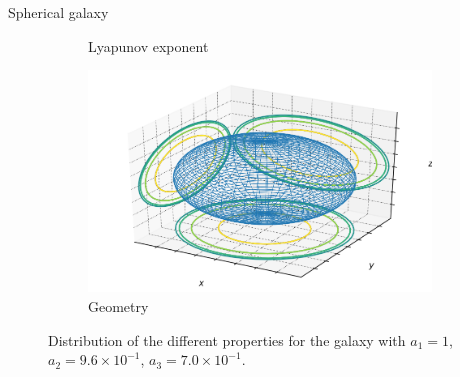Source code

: \documentclass[handout]{beamer}
\begin{document}
\begin{frame}{Spherical galaxy}
\begin{figure}[h]
\begin{subfigure}[t]{0.35\textwidth}
			\caption{Lyapunov exponent}
		\end{subfigure}
		\begin{subfigure}[t]{0.35\textwidth}
			\includegraphics[width=\textwidth]{"../Files/Week 13/images/10_ellipsoid"}
			\caption{Geometry}
		\end{subfigure}
		\caption{Distribution of the different properties for the galaxy with $a_1 = 1$, $a_2 = 9.6\times10^{-1}$, $a_3 = 7.0\times10^{-1}$.}
	\end{figure}
\end{frame}
\end{document}
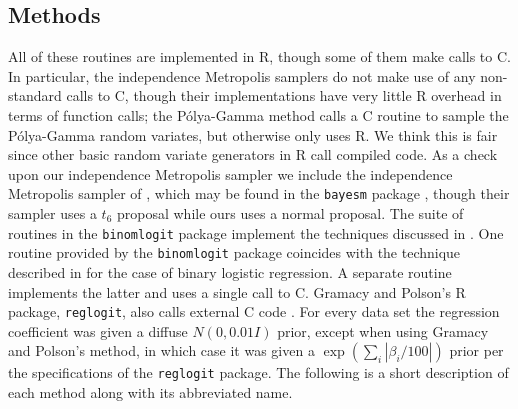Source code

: \documentclass[11pt]{article}
\newcommand{\Polya}{P\'{o}lya}
\begin{document}
\subsection{Methods}

All of these routines are implemented in R, though some of them make calls to C.
In particular, the independence Metropolis samplers do not make use of any
non-standard calls to C, though their implementations have very little R
overhead in terms of function calls; the \Polya-Gamma method calls a C routine
to sample the \Polya-Gamma random variates, but otherwise only uses R.  We think
this is fair since other basic random variate generators in R call compiled
code.  As a check upon our independence Metropolis sampler we include the
independence Metropolis sampler of \cite{rossi-etal-2005}, which may be found in
the \texttt{bayesm} package \citep{bayesm-2012}, though their sampler uses a
$t_6$ proposal while ours uses a normal proposal.  The suite of routines in the
\texttt{binomlogit} package \citep{binomlogit-2012} implement the techniques
discussed in \cite{fussl-etal-2011-slides}.  One routine provided by the
\texttt{binomlogit} package coincides with the technique described in
\cite{fruhwirth-schnatter-fruhwirth-2010} for the case of binary logistic
regression.  A separate routine implements the latter and uses a single call to
C.  Gramacy and Polson's R package, \texttt{reglogit}, also calls external C
code \citep{reglogit-2012}.  For every data set the regression coefficient was
given a diffuse $N(0, 0.01 I)$ prior, except when using Gramacy and Polson's
method, in which case it was given a $\exp(\sum_{i} |\beta_i / 100|)$ prior per
the specifications of the \texttt{reglogit} package.  The following is a short
description of each method along with its abbreviated name.
\end{document}
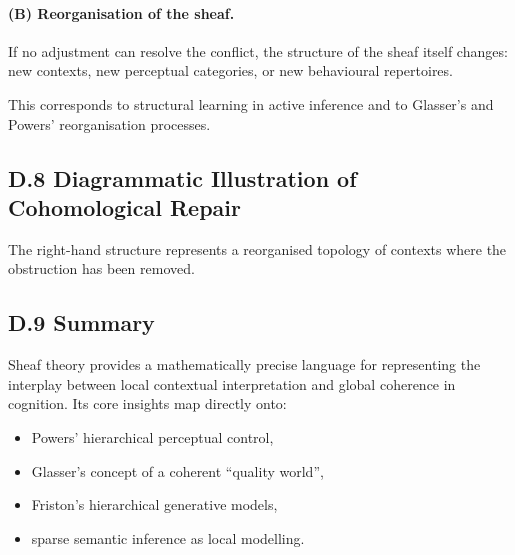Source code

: \documentclass[11pt,a4paper,twoside]{article}
\begin{document}
\paragraph{(B) Reorganisation of the sheaf.}
If no adjustment can resolve the conflict, the structure of the sheaf itself changes: new contexts, new perceptual categories, or new behavioural repertoires.

This corresponds to structural learning in active inference and to Glasser’s and Powers’ reorganisation processes.

\subsection*{D.8 Diagrammatic Illustration of Cohomological Repair}

\begin{center}
\end{center}

The right-hand structure represents a reorganised topology of contexts where the obstruction has been removed.

\subsection*{D.9 Summary}

Sheaf theory provides a mathematically precise language for representing the interplay between local contextual interpretation and global coherence in cognition. Its core insights map directly onto:

\begin{itemize}
\item Powers’ hierarchical perceptual control,
\item Glasser’s concept of a coherent ``quality world'',
\item Friston’s hierarchical generative models,
\item sparse semantic inference as local modelling.
\end{itemize}
\end{document}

########################################

THE TASK: If a line above contains the word "which", it counts; state how many lines count, and nothing more.

THE ANSWER: 2